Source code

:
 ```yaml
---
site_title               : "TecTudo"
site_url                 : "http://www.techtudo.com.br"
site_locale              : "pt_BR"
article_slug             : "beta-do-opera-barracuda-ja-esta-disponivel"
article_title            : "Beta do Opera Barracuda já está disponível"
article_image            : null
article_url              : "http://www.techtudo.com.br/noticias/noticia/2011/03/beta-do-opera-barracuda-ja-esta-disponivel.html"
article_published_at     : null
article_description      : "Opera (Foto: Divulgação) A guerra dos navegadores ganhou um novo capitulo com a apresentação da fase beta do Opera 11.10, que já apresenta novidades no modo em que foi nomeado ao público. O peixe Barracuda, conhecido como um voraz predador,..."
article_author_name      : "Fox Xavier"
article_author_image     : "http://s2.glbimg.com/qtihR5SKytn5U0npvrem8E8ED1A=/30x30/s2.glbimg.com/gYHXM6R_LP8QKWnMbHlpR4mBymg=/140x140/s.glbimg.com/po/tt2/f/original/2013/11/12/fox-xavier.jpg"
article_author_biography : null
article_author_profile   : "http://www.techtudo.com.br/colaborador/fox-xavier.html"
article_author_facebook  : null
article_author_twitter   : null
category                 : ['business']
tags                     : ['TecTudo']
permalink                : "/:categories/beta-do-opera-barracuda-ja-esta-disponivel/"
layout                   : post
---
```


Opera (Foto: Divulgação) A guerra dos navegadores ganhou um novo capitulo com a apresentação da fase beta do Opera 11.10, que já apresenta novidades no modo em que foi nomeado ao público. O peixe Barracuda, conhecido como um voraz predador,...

-=-=-

_HOW TO COMPLETE THIS TASK_. A bare number is required: the count of lines above with the string "html".

_REPLY_. 2